II. Un combat méthodique et d’une extrême violence : la machine à l’assaut de la nature
Le narrateur ne dissimule pas sa souffrance face à la disparition progressive de cette nature familière, jadis source de plaisir et de contemplation pour les hommes comme pour les animaux. L’évocation des « vaches curieuses » qui « jouissaient du paysage » confère à la scène une dimension pathétique et souligne la perte collective engendrée par cette destruction.
Le combat s’organise selon une logique rigoureusement méthodique. Le premier paragraphe du texte regorge de verbes d’action à forte valeur sémantique — « rasaient », « broyaient », « bousculaient », « comblaient », « laminaient » — qui témoignent de l’agressivité et de l’efficacité redoutable de la machine. Ces actions successives, rapides et brutales, donnent l’impression d’une offensive progressive, presque stratégique, où la machine s’exerce d’abord sur les éléments végétaux les plus modestes avant de s’attaquer aux symboles de résistance.
C’est ainsi que le véritable affrontement s’engage dans le second paragraphe avec le chêne, arbre majestueux et emblématique de la force naturelle. Malgré sa stature imposante, celui-ci ne peut résister à l’assaut d’une machine froide, méthodique et résolument tournée vers la victoire.
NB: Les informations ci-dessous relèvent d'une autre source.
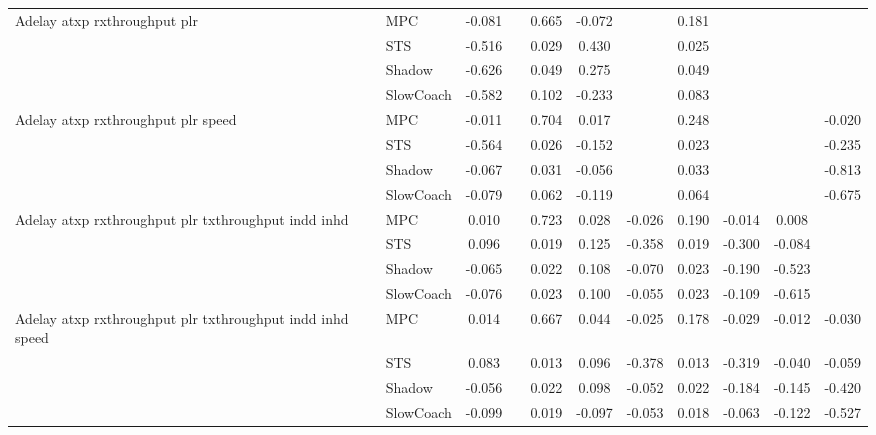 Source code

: \begin{tabular}{|l|l|*{9}{c|}}
\midrule
Adelay atxp rxthroughput plr    & MPC &   -0.081 &        &     0.665 & -0.072 &     &  0.181 &      &      &       \\
                              & STS &   -0.516 &        &     0.029 &  0.430 &     &  0.025 &      &      &       \\
                              & Shadow &   -0.626 &        &     0.049 &  0.275 &     &  0.049 &      &      &       \\
                              & SlowCoach &   -0.582 &        &     0.102 & -0.233 &     &  0.083 &      &      &       \\
\midrule
Adelay atxp rxthroughput plr speed    & MPC &   -0.011 &        &     0.704 &  0.017 &     &  0.248 &      &      &   -0.020 \\
                              & STS &   -0.564 &        &     0.026 & -0.152 &     &  0.023 &      &      &   -0.235 \\
                              & Shadow &   -0.067 &        &     0.031 & -0.056 &     &  0.033 &      &      &   -0.813 \\
                              & SlowCoach &   -0.079 &        &     0.062 & -0.119 &     &  0.064 &      &      &   -0.675 \\
\midrule
Adelay atxp rxthroughput plr txthroughput indd inhd    & MPC &    0.010 &        &     0.723 &  0.028 & -0.026 &  0.190 &  -0.014 &   0.008 &       \\
                              & STS &    0.096 &        &     0.019 &  0.125 & -0.358 &  0.019 &  -0.300 &  -0.084 &       \\
                              & Shadow &   -0.065 &        &     0.022 &  0.108 & -0.070 &  0.023 &  -0.190 &  -0.523 &       \\
                              & SlowCoach &   -0.076 &        &     0.023 &  0.100 & -0.055 &  0.023 &  -0.109 &  -0.615 &       \\
\midrule
Adelay atxp rxthroughput plr txthroughput indd inhd speed    & MPC &    0.014 &        &     0.667 &  0.044 & -0.025 &  0.178 &  -0.029 &  -0.012 &   -0.030 \\
                              & STS &    0.083 &        &     0.013 &  0.096 & -0.378 &  0.013 &  -0.319 &  -0.040 &   -0.059 \\
                              & Shadow &   -0.056 &        &     0.022 &  0.098 & -0.052 &  0.022 &  -0.184 &  -0.145 &   -0.420 \\
                              & SlowCoach &   -0.099 &        &     0.019 & -0.097 & -0.053 &  0.018 &  -0.063 &  -0.122 &   -0.527 \\

\end{tabular}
La machine apparaît alors comme l’incarnation d’une force brute, aveugle et insensible, ne laissant aucune place à la compassion ni à la mesure.
III. Une défaite tragique et hautement symbolique de la nature
L’ultime phase du combat se conclut par une victoire écrasante de la machine, matérialisée par sa « poussée triomphale » et par la chute du chêne, désormais « gisant », arraché à la « terre-mère » nourricière dont les racines se trouvent « déchaussées ». Cette image souligne la rupture violente du lien vital unissant la nature à son milieu.
La défaite de la nature se manifeste à travers son impuissance face à l’hégémonie mécanique. Les hyperboles et les pluriels accumulés pour désigner la machine — « gigantesques pelles », « chenilles », « tiges mécaniques » — renforcent l’idée d’une puissance écrasante et envahissante, face à laquelle la nature ne peut que céder.
Cependant, l’auteur laisse entrevoir une ultime tentative de résistance de la part du chêne, qui « s’accrochait » et « refusait de capituler ». Ce sursaut d’orgueil confère à l’arbre une dimension héroïque et symbolique : il lutte non seulement pour sa survie, mais aussi pour celle de l’ensemble du monde vivant, y compris l’homme. Néanmoins, cette résistance demeure vaine.
La défaite finale de la nature revêt ainsi une portée tragique. À l’image du chêne orgueilleux de la fable Le Chêne et le Roseau, elle subit la loi du plus fort. Le champ lexical de la capitulation — « s’inclinait », « cède », « inclinaison », « capituler » — consacre la domination absolue de la machine, dont le vacarme assourdissant étouffe jusqu’au « froissement de feuillage », symbole de toute vie anéantie.
Conclusion
En définitive, l’extrême inégalité des forces entre la machine et la nature conduit inexorablement à la défaite de cette dernière. Incapable de préserver sa pérennité face à une technologie destructrice, la nature disparaît dans un combat perdu d’avance. À travers cette description poignante et profondément émouvante, Jean Rouaud donne à voir un affrontement aussi singulier que disproportionné, où triomphe une machine dénuée d’humanité, au prix de la destruction du monde naturel. Par cette scène en apparence banale, l’écrivain lance un véritable cri d’alarme contre les ravages de l’action humaine sur l’environnement, s’inscrivant ainsi dans la lignée des voix engagées en faveur de la protection de la nature.